На деле же игра его теперь целиком превратилась в одно непрерывное вглядывание, и каждый новый матч он выходил на поле не с прежней и единственной задачей – восхитить людей, а с новой, противоестественной – во что бы то ни стало уловить в работе опекающих его защитников предательскую двойственность, какой-то непристойный, оскорбительный поддавок. То самое едва уловимое отшагивание, промашку, замедление, которое и помогало ему раньше беспрепятственно выходить к враждебным воротам. «Говорит, что я сдулся? – думал Семен. – Неужели и он, этот хлыщ Гаудильо, все понимает?»
Что касается тренера «Барселоны», то Райкаард изнурял своих подопечных нещадно, испытывая новый способ командного взаимодействия при отборе мяча, жесточайший, тотальный, повсеместный прессинг, который должен был начинаться у чужих ворот и от которого не имели права отлынивать даже такие «свободные художники», как Шувалов. «Давление против давления. Только так мы сможем с ними совладать. Не уступая ни метра…» Решено было сыграть без обычного нахрапа, без обычного пренебрежения своими защитными позициями, без излишней, а на деле ничем не ограниченной фантазии. «Перестаньте думать о том, что, когда вы безраздельно контролируете мяч, все нормально. Они будут ждать от вас малейшей небрежности и ошибки». Защитники, согласно новому плану, должны были находиться как можно ближе к собственным воротам, чего «Барселона» не делала никогда раньше, и, лишенные привычной мощной поддержки, Шувалов с Роналдинью полагались теперь только на самих себя.
…Рокотал и ревел, распевал и раскачивался «Ноу Камп» – величайший футбольный амфитеатр Старого Света.
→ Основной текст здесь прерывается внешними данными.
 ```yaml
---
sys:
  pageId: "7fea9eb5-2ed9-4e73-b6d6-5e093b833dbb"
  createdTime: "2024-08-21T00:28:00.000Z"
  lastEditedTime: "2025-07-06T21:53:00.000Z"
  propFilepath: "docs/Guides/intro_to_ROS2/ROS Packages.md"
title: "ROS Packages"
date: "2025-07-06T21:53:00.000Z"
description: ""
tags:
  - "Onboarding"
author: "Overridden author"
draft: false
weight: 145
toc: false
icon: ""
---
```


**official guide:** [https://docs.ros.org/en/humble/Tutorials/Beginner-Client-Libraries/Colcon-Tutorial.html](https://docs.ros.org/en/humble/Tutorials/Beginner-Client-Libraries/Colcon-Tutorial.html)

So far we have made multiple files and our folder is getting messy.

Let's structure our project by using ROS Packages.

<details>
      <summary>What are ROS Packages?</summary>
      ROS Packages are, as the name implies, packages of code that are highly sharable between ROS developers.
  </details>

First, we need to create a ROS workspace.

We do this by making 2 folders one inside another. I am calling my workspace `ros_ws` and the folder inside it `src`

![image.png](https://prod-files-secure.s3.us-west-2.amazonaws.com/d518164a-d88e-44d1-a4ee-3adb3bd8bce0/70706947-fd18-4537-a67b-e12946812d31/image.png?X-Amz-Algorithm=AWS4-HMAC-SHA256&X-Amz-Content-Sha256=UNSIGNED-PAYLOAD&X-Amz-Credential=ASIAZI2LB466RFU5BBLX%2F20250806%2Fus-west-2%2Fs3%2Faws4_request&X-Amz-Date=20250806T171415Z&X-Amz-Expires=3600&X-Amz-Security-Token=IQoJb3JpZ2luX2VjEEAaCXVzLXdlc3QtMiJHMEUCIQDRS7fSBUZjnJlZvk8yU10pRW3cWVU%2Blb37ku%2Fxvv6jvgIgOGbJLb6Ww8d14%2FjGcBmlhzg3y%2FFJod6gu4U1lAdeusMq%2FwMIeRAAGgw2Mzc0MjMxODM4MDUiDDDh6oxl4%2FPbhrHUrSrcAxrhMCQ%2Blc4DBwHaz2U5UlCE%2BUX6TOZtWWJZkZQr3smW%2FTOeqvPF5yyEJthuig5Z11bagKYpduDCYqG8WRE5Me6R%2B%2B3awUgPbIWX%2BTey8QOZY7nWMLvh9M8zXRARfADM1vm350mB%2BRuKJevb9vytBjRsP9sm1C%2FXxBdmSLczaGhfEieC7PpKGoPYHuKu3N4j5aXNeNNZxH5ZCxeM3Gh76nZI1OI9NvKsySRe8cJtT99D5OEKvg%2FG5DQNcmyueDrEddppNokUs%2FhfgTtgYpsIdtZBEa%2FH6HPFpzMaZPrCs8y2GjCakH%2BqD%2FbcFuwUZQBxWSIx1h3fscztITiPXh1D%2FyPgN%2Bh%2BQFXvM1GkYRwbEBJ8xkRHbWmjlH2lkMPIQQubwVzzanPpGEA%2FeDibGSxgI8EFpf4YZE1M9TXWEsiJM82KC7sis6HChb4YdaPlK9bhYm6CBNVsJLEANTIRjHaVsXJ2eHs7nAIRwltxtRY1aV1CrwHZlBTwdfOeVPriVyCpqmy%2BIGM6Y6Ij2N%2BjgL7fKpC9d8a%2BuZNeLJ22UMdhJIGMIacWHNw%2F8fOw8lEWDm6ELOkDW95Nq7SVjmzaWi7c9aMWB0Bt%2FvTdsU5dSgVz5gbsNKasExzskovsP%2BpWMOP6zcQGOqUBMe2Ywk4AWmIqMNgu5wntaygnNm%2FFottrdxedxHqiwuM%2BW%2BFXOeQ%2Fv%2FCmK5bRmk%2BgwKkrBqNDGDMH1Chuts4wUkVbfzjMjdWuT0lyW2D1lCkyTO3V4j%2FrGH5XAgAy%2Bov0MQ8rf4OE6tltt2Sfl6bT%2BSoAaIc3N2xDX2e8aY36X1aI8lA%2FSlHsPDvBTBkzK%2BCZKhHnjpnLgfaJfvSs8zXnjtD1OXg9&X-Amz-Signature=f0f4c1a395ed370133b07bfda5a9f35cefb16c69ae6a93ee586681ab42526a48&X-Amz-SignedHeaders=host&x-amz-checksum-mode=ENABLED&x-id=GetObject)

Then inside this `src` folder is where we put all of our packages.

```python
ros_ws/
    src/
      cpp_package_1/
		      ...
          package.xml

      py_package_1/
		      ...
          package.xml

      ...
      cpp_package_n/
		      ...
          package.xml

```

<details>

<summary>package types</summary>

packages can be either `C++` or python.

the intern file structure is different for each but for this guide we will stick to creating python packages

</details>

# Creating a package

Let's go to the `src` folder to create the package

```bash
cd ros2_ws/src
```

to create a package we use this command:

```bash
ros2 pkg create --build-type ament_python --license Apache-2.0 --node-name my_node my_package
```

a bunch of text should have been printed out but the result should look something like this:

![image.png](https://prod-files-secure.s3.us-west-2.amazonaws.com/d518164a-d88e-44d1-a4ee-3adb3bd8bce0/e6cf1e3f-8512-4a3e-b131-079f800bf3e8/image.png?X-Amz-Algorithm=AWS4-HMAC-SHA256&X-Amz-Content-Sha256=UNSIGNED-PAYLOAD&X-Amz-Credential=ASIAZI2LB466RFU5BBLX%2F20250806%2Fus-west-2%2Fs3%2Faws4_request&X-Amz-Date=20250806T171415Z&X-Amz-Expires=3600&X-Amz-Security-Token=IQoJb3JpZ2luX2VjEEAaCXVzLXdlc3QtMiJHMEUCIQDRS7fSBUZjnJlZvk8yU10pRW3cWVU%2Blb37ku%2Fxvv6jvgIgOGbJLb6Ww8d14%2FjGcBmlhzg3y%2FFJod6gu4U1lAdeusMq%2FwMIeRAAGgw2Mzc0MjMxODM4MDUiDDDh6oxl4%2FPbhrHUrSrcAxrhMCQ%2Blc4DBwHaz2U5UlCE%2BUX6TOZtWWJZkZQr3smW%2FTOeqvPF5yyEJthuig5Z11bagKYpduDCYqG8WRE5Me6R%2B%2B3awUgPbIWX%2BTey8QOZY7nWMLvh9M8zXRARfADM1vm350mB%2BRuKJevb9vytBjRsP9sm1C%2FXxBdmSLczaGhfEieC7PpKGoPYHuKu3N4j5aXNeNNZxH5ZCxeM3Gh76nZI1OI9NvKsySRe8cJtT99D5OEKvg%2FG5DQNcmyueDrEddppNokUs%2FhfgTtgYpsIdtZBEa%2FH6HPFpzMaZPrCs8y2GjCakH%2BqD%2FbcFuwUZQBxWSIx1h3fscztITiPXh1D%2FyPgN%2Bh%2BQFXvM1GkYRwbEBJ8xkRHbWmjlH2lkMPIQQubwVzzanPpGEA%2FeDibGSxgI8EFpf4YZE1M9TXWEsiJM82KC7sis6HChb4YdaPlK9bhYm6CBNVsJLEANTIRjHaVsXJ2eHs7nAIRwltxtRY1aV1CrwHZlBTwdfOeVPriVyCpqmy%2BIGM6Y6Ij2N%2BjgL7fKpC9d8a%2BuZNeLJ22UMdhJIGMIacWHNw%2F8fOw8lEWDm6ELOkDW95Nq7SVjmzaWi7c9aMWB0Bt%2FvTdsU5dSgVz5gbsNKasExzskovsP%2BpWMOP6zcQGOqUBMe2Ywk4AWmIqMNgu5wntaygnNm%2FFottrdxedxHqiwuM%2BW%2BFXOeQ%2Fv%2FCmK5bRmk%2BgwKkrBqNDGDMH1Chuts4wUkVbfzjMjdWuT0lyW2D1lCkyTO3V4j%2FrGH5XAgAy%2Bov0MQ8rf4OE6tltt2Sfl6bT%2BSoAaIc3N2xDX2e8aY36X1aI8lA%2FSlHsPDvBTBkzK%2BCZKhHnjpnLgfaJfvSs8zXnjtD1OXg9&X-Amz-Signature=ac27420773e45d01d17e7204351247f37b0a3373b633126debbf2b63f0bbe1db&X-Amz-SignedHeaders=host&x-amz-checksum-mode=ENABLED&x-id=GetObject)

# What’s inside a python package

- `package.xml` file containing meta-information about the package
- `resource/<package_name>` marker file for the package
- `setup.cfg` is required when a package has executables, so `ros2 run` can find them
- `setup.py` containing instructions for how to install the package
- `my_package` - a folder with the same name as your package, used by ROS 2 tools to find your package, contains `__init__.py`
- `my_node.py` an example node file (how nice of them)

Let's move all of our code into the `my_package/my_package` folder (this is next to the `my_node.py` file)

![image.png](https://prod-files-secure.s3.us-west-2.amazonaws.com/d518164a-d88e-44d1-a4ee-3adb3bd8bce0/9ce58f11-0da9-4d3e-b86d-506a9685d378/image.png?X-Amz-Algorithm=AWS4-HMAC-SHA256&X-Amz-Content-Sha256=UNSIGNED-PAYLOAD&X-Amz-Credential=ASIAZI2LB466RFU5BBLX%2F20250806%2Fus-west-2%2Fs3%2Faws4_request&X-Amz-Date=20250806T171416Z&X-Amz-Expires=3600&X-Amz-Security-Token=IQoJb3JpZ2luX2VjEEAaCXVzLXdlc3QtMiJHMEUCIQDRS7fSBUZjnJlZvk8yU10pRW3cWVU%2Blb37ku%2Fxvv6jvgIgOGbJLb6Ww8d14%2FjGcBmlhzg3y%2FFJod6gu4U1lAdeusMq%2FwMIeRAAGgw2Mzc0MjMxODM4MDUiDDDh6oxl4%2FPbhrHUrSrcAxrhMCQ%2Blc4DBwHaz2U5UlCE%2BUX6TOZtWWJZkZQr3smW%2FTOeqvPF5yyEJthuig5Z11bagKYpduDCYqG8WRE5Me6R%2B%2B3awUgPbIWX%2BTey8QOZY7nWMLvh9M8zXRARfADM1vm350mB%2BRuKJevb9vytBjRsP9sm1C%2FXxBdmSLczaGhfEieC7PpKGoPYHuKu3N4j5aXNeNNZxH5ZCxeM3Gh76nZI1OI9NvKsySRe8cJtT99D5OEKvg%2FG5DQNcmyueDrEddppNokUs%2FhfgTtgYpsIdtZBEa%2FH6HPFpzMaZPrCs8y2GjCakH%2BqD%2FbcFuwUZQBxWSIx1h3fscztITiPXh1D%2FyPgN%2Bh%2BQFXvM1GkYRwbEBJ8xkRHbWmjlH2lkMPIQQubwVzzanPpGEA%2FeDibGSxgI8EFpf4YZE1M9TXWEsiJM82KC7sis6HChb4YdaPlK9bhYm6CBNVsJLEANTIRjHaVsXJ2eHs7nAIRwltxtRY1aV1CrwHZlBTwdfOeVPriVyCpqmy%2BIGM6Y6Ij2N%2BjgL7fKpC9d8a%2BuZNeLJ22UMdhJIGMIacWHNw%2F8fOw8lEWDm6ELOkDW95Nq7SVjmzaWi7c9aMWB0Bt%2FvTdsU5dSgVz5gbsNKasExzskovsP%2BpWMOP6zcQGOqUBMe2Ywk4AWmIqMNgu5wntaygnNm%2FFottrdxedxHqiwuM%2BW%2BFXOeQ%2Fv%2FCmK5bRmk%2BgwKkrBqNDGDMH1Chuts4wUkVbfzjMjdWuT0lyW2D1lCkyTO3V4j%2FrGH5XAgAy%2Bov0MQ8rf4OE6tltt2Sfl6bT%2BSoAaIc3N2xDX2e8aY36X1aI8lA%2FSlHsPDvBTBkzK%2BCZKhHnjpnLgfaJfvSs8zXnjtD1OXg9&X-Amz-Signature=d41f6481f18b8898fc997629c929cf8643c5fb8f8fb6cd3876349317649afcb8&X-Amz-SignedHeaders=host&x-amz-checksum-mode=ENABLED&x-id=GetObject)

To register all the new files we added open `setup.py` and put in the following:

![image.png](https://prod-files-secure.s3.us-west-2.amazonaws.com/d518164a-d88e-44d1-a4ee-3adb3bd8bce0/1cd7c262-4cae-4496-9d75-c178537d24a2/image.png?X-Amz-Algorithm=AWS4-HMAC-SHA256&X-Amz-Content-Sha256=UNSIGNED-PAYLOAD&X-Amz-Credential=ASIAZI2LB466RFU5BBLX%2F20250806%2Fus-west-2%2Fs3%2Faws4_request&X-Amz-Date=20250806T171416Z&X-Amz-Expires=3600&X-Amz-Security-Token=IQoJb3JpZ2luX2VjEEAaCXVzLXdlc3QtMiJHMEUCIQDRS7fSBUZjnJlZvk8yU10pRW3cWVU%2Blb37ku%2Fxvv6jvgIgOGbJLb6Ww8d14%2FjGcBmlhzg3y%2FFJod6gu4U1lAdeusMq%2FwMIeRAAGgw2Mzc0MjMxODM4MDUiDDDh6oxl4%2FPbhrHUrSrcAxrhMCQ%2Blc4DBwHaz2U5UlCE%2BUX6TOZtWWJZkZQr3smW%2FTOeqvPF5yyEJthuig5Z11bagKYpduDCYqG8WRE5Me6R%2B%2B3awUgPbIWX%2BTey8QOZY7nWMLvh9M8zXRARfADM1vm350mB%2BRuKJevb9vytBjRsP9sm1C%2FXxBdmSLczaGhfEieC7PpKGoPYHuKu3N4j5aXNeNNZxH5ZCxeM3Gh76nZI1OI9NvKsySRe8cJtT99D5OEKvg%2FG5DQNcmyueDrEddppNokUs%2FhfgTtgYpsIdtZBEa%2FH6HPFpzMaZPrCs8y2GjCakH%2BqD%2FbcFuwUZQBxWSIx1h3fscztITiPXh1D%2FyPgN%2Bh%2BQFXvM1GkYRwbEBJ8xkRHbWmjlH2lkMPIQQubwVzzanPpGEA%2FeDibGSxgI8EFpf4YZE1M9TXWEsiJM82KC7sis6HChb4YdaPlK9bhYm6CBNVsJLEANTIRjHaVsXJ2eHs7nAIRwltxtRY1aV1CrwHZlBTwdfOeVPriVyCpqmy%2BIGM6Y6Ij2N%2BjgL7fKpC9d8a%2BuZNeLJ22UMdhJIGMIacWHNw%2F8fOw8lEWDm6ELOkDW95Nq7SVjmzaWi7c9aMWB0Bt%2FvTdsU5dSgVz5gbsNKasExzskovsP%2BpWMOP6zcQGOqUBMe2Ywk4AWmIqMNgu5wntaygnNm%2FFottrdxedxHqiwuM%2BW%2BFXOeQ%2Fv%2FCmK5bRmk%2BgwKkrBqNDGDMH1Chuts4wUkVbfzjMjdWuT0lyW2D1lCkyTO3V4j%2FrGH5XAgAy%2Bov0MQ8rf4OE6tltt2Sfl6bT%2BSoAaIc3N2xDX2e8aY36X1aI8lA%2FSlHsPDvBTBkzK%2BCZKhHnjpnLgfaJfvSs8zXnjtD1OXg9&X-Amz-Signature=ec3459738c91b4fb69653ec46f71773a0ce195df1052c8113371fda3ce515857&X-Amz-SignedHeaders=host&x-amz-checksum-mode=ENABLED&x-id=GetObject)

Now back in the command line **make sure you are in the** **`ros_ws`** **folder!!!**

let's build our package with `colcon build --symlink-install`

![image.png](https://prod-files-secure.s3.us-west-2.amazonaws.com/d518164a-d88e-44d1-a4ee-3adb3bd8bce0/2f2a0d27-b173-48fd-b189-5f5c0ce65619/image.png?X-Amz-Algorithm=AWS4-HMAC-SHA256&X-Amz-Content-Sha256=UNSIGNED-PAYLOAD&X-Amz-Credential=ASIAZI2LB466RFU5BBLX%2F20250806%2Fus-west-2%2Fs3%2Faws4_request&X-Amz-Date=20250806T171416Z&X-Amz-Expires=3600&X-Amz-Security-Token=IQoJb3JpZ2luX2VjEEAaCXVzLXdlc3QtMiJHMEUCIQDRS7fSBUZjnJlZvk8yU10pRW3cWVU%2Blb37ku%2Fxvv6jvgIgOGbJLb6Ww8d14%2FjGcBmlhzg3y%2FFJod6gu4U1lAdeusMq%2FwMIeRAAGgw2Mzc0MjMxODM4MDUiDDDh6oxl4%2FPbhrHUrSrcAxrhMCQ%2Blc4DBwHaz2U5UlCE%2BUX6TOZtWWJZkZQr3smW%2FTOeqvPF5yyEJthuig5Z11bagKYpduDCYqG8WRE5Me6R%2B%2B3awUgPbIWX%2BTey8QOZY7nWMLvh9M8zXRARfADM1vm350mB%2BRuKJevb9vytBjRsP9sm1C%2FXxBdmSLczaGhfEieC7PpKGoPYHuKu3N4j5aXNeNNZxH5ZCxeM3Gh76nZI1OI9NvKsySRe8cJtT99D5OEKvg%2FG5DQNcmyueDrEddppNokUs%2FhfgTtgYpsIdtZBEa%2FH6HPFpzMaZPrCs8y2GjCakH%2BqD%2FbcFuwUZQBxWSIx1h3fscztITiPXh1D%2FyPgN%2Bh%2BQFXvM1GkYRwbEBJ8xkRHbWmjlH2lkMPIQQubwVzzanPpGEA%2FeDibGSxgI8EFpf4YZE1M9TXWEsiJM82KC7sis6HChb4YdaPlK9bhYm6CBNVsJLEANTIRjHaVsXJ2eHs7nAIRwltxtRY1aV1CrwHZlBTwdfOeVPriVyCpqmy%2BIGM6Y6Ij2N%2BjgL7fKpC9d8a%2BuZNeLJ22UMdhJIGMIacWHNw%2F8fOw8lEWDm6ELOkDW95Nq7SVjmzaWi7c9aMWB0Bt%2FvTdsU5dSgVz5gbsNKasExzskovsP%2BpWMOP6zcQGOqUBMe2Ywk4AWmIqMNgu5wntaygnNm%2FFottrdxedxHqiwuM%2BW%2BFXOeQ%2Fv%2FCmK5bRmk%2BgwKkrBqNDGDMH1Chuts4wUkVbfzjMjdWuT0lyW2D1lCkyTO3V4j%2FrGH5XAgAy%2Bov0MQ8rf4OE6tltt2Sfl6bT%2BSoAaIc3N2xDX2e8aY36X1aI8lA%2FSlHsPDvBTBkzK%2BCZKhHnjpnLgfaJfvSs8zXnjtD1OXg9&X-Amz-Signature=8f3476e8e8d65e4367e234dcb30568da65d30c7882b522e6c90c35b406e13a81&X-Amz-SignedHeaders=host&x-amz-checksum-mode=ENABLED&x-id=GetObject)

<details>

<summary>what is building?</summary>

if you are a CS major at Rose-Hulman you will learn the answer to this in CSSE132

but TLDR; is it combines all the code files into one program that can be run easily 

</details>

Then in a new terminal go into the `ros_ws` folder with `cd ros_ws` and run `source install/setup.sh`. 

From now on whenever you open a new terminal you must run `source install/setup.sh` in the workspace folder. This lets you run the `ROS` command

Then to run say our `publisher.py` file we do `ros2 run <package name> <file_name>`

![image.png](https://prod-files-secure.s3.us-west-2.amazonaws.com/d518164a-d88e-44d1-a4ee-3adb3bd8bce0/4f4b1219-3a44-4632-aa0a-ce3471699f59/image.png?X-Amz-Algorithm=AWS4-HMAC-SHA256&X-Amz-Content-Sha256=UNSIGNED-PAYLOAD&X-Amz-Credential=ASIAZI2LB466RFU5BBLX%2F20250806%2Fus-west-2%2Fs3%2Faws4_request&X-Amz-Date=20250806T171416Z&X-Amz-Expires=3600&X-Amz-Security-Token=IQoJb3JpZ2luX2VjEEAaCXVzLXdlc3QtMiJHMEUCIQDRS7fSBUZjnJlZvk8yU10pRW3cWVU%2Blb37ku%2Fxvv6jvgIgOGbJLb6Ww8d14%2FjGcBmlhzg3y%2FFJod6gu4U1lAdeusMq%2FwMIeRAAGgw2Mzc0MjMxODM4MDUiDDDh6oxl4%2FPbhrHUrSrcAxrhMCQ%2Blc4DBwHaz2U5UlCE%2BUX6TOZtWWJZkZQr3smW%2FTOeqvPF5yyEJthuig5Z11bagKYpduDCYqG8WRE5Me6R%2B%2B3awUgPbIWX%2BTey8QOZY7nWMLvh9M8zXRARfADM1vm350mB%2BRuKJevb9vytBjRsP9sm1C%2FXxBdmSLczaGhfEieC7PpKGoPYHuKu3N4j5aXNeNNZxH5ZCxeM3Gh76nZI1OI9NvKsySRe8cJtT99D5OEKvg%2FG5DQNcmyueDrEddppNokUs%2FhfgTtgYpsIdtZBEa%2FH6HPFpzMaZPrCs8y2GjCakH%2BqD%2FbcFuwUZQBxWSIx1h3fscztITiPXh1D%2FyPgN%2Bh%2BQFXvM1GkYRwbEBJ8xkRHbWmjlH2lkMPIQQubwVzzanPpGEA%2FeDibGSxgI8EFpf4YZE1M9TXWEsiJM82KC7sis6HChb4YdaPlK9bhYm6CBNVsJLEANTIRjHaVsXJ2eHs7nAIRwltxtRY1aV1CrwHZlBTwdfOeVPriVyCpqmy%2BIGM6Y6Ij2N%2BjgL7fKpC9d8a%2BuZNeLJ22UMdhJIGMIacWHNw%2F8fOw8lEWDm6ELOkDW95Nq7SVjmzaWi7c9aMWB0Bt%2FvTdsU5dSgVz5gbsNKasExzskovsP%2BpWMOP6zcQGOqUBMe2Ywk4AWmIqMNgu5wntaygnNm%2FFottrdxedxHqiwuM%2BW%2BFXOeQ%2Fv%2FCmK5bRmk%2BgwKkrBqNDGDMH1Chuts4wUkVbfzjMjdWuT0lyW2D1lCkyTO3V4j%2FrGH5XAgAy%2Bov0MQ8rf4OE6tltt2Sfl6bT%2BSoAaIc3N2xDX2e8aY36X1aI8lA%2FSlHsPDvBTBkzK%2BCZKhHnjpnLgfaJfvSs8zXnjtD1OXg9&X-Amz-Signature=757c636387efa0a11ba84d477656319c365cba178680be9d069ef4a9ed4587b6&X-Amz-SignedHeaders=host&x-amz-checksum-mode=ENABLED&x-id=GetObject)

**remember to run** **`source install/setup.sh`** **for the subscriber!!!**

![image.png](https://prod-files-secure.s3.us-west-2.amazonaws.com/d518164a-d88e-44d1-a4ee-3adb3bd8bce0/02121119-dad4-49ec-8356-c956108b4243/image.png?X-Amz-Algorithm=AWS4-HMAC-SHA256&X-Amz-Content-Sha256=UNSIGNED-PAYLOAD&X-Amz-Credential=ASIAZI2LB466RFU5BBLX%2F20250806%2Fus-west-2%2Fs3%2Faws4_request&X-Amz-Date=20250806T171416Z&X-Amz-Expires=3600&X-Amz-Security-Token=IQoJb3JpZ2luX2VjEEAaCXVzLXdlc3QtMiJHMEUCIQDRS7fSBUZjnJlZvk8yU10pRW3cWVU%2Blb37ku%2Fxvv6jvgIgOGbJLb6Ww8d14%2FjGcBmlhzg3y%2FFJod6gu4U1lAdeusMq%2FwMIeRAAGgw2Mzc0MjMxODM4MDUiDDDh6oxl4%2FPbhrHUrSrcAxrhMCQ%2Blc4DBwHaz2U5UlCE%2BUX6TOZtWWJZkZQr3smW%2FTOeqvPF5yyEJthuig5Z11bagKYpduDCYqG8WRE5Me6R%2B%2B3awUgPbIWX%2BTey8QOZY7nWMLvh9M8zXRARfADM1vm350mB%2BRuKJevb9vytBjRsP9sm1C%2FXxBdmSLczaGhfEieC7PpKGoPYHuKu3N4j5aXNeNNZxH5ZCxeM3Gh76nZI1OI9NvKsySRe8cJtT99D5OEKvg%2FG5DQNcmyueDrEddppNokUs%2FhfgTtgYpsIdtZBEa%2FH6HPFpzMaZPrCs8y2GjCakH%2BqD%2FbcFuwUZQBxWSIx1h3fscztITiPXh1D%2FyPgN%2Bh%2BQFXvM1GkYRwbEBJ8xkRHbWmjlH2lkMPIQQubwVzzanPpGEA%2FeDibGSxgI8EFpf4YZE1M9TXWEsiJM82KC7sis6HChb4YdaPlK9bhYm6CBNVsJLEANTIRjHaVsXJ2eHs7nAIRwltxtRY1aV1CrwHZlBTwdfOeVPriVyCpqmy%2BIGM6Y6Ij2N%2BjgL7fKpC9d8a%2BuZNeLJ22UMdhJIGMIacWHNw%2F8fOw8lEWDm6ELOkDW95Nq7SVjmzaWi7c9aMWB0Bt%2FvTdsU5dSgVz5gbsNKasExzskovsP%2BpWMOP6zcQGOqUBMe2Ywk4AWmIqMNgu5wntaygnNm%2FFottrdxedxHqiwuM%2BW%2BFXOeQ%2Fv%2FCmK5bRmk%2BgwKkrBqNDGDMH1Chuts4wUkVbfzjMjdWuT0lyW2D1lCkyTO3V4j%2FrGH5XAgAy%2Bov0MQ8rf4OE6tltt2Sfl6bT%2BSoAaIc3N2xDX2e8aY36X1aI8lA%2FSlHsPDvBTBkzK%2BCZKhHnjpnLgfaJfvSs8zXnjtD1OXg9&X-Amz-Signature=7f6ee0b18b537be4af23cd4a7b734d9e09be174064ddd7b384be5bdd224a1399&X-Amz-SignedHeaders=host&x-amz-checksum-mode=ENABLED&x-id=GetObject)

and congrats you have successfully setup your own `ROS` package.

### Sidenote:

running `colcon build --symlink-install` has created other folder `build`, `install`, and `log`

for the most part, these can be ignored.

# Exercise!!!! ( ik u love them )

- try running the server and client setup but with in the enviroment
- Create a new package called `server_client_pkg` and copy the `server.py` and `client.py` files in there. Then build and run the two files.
Обросший трехдневной щетиной, с ввалившимися щеками и воспаленными глазами, Шувалов вышел в центральный круг под неистовый рев девяноста тысяч фанатов. С первых же минут ему пришлось испытать адское давление и нехватку пространства. Игроки в ненавистных черно-белых футболках, казалось, задались единственной целью – не оставить ни просвета. Хорошо Гаудильо сплел свою паутину! Нужно было развивать атаку, но любые возможности для ее продолжения немедленно отсекались, и Шувалову оставалось только продираться к воротам в одиночку. Однако враги его были вышколены и просекали любой обман.
Шувалов начинал беситься. Да, он ненавидел эту команду, которая думала на десять ходов вперед, в которой на подмогу одному неизменно прибывали еще трое; он ненавидел их выучку, их взаимную согласованность и идеальную слитность; он ненавидел в «Тоттенхэме» каждого игрока, который казался ему всего лишь маленьким винтиком в безжалостной и абсолютно безотказной машине. Он ненавидел убийственную безошибочность, с которой они занимали защитные позиции, и умение при перехвате мгновенно разворачивать атаку на флангах. Но еще больше ненавидел он самого себя. Свою невыносимую ущербность, унизительное бессилие. Жалкость всех своих тщетных переступов и постыдную неспособность открыться под разрезающий пас. Сегодня с ним играли всерьез. По-настоящему. А он уже от этого отвык. Потому и был немощен. Его не пускали, ему не сдавали позиции, не открывали коридора. Внешне полный двойник того беспомощного Тюрама – француз Виллиам Галлас вцепился в него, как волк, и ребрам Шувалова приходилось выдерживать серьезную проверку на прочность. Галлас поспевал за ним повсюду и с изяществом обкрадывал его. Ни единой прокидки, ни единого вальяжного разворота ему сделать было не позволено, и даже перенятый им у Роналдинью «эластико» (хитрый финт, при котором игрок действует лишь одной стопой, выворачивая ее и изменяя направление мяча) совершенно у него не выходил.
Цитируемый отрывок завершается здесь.